**WHAT IS EXPECTED:** Below are entries. Reproduce exactly the lines between the line holding "to start the" and the line holding "5. Also Log", inclusive, and only those.

Records from a data source:
++++

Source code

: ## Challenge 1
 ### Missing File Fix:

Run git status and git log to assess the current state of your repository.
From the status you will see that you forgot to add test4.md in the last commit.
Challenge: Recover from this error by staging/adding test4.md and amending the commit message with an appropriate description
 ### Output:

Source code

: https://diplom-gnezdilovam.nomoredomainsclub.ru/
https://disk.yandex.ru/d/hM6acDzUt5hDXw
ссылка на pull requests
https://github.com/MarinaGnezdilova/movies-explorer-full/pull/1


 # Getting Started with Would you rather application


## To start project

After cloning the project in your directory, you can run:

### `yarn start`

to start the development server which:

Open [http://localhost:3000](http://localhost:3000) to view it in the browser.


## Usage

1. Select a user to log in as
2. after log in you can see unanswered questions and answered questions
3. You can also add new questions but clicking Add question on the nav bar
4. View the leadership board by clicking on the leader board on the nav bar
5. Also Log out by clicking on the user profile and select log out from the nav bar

++++

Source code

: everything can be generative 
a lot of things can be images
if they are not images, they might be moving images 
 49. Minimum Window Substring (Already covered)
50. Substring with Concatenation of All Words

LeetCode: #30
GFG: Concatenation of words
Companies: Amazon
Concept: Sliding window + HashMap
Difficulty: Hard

++++

**FINISHED TASK:**
to start the development server which:

Open [http://localhost:3000](http://localhost:3000) to view it in the browser.


## Usage

1. Select a user to log in as
2. after log in you can see unanswered questions and answered questions
3. You can also add new questions but clicking Add question on the nav bar
4. View the leadership board by clicking on the leader board on the nav bar
5. Also Log out by clicking on the user profile and select log out from the nav bar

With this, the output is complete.